= Work required =
All lines in the records below with the word "While" must be returned.

----------------------------------------

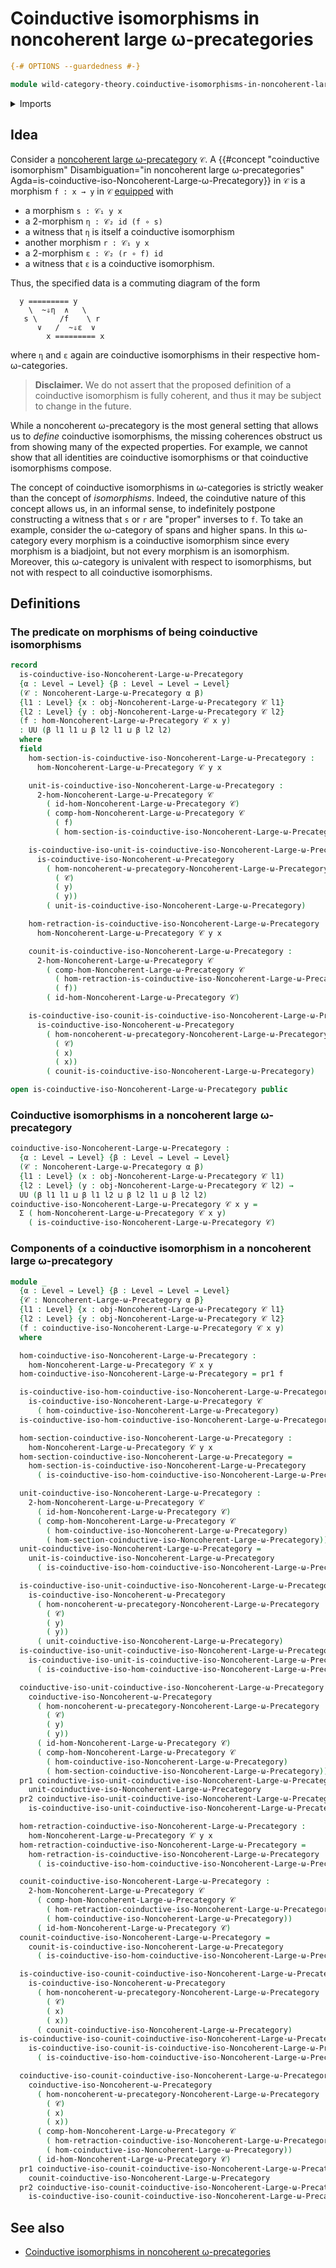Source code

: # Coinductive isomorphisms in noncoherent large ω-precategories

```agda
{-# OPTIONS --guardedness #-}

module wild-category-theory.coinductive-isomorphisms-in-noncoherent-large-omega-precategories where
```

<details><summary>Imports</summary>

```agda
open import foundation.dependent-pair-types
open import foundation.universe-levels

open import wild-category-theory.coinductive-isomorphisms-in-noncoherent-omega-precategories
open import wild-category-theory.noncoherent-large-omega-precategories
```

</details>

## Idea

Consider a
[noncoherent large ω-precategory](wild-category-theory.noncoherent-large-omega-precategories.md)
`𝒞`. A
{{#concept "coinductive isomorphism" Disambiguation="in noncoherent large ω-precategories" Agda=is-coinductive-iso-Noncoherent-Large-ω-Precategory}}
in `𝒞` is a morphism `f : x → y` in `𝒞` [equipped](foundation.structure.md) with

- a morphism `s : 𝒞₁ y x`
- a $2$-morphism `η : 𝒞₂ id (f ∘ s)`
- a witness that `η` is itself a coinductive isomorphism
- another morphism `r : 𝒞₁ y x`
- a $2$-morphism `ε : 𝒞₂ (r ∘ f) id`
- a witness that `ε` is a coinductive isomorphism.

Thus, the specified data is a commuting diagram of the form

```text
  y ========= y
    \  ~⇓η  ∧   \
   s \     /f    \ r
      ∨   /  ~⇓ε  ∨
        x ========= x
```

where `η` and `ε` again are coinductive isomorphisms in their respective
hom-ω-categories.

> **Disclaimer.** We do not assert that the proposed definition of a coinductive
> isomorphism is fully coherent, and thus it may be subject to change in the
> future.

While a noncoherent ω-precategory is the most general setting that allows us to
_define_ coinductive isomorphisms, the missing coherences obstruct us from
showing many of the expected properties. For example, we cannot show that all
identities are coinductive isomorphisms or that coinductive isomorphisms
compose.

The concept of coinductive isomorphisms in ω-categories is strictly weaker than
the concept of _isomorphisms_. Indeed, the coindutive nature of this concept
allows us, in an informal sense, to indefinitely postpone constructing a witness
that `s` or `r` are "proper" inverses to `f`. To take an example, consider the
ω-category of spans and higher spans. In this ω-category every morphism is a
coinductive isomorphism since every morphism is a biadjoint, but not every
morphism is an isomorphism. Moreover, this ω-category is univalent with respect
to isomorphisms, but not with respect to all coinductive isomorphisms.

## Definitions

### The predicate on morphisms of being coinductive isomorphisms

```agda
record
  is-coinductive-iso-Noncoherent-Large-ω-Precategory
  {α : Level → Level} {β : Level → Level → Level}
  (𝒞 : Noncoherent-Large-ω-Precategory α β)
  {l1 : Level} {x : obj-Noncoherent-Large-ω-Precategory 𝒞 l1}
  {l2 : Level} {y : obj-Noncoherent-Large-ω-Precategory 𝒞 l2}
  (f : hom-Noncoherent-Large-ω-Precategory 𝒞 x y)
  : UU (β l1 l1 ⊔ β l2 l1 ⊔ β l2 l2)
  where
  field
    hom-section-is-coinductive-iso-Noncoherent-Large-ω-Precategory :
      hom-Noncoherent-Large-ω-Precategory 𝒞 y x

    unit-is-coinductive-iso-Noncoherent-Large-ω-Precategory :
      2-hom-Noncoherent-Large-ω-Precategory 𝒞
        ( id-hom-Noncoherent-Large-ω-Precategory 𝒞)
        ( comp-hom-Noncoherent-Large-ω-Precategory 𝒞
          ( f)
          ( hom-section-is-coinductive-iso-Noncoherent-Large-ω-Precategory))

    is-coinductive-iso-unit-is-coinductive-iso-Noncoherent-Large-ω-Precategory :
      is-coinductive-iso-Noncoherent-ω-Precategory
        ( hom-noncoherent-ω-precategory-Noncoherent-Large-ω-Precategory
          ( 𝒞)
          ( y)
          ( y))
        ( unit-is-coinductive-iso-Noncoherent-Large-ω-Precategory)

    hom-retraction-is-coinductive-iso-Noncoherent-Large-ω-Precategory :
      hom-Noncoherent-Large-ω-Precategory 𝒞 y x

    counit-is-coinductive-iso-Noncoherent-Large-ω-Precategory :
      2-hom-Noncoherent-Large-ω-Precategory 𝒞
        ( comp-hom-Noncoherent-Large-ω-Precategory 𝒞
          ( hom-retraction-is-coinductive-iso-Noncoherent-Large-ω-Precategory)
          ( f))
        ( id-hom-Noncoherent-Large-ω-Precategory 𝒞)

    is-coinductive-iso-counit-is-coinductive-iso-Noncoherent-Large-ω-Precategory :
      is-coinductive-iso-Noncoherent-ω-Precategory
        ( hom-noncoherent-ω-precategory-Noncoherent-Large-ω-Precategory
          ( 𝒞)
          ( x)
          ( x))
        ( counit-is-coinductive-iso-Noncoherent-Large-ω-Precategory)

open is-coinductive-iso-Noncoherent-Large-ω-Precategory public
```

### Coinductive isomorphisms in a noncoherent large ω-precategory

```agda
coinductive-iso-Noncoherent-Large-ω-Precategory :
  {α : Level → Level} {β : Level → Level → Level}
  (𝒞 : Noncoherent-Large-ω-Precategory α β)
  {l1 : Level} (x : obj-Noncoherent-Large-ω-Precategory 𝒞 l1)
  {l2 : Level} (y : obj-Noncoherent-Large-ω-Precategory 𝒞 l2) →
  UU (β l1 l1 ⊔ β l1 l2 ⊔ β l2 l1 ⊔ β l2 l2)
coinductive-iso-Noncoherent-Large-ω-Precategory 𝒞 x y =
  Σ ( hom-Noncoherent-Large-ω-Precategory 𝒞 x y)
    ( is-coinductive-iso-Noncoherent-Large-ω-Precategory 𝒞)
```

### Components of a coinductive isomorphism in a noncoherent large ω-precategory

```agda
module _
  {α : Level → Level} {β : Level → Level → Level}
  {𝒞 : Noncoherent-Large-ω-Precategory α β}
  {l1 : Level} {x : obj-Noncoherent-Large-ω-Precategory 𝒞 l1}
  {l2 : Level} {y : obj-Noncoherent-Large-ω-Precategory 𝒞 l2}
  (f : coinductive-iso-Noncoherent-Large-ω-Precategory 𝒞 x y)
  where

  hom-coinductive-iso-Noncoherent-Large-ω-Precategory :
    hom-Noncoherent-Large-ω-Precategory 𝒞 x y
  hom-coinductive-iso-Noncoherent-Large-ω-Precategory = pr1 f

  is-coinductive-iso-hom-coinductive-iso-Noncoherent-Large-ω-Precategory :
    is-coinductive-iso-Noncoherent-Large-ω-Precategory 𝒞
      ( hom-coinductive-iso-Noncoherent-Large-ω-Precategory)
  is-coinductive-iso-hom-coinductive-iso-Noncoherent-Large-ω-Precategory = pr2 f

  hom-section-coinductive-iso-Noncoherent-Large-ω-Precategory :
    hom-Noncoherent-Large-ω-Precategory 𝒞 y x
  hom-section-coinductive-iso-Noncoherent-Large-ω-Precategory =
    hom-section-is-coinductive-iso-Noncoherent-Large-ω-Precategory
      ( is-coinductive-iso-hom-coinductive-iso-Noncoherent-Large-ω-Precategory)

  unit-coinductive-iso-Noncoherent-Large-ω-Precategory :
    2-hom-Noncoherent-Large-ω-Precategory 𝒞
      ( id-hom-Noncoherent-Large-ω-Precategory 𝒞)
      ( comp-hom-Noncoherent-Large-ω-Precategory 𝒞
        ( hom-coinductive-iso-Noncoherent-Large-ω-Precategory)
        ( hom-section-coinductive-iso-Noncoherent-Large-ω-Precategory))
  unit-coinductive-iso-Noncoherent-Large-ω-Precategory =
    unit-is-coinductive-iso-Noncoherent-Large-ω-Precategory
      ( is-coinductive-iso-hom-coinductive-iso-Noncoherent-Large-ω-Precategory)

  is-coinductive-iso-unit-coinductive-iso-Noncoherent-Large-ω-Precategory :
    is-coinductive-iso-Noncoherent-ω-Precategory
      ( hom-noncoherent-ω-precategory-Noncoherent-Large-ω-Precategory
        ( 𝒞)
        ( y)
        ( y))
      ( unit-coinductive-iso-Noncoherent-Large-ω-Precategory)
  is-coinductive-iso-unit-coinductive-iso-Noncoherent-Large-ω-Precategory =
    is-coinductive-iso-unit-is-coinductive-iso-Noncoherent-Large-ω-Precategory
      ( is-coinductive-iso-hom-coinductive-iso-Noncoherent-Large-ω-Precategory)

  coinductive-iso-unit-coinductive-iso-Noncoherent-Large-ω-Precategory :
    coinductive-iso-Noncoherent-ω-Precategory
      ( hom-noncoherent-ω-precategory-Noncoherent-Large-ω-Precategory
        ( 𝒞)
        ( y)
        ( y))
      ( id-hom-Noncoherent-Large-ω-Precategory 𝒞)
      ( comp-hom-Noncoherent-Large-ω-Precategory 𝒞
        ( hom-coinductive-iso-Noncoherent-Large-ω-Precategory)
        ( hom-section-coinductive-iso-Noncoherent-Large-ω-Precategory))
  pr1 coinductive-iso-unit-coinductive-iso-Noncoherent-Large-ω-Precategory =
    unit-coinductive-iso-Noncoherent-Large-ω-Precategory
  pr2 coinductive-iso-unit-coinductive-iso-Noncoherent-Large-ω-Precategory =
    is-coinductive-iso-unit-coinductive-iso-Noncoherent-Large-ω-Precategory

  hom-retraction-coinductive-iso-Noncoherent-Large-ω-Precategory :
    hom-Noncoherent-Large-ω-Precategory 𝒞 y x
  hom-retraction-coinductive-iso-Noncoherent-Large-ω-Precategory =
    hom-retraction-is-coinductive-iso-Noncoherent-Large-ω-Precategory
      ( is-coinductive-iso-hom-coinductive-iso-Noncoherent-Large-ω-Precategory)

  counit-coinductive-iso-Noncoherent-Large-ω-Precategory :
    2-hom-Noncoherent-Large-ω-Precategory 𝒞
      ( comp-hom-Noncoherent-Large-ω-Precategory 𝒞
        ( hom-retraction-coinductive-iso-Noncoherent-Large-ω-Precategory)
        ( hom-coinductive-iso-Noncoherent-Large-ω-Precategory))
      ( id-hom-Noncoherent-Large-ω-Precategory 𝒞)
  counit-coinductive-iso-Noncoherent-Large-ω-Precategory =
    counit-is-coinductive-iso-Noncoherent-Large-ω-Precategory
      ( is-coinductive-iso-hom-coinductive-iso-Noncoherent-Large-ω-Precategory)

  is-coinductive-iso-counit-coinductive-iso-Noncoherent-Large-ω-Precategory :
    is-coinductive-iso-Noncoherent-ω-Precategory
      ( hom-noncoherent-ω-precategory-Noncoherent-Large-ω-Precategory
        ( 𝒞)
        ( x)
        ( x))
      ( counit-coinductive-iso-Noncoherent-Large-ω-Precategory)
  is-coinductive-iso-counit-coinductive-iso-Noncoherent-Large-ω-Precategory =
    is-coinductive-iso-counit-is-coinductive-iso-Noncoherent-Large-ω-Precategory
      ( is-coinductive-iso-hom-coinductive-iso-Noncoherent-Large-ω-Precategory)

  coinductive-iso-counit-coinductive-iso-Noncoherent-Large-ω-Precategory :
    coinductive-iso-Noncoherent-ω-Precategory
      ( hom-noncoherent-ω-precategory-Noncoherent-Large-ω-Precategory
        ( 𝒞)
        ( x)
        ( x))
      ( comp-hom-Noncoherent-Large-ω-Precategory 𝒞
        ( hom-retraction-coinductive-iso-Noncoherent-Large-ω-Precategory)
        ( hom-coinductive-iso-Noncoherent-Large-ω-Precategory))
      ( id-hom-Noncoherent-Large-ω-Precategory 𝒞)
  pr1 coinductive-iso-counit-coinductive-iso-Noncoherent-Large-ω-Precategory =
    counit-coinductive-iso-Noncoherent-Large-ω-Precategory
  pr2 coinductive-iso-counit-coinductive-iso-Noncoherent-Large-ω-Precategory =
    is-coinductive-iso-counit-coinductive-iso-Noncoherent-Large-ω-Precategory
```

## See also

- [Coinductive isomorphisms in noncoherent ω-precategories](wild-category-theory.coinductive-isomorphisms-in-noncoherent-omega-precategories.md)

----------------------------------------

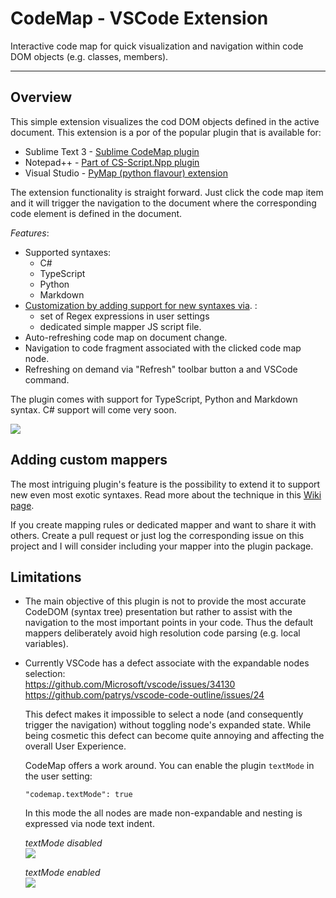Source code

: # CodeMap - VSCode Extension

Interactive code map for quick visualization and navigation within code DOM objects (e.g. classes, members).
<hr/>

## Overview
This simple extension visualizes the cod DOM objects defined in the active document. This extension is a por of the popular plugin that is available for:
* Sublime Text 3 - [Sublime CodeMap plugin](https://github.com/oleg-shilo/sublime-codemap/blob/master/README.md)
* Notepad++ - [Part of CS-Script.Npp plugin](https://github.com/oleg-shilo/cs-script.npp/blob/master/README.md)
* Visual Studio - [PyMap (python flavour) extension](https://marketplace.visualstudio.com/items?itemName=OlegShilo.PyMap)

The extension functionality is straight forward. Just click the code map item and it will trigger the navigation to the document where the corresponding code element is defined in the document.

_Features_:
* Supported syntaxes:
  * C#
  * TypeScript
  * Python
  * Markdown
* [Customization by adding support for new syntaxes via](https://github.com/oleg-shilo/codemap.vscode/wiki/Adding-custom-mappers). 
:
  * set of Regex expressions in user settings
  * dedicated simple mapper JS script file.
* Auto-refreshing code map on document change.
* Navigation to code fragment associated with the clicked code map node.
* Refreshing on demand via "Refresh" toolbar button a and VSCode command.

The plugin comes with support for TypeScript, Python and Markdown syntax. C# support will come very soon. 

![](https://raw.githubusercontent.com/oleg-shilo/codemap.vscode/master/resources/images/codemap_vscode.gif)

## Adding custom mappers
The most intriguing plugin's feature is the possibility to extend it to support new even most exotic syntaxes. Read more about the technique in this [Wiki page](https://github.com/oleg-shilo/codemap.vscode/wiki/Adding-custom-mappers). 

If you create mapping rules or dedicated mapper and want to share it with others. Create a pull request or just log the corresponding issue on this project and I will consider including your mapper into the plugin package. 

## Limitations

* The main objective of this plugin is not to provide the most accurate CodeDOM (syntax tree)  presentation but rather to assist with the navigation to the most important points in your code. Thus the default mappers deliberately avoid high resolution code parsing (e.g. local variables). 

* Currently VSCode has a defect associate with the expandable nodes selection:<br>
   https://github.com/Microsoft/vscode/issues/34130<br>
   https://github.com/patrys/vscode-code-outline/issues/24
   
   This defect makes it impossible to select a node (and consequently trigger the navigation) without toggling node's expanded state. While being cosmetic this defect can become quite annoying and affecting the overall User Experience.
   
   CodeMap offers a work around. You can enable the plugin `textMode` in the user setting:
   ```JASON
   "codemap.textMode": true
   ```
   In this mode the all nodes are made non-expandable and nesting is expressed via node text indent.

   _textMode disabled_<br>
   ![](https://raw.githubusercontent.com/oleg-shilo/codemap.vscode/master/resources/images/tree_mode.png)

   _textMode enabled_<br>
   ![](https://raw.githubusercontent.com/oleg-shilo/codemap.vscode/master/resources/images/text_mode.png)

----------------------------------------

= Solution to this task =
While a noncoherent ω-precategory is the most general setting that allows us to
   This defect makes it impossible to select a node (and consequently trigger the navigation) without toggling node's expanded state. While being cosmetic this defect can become quite annoying and affecting the overall User Experience.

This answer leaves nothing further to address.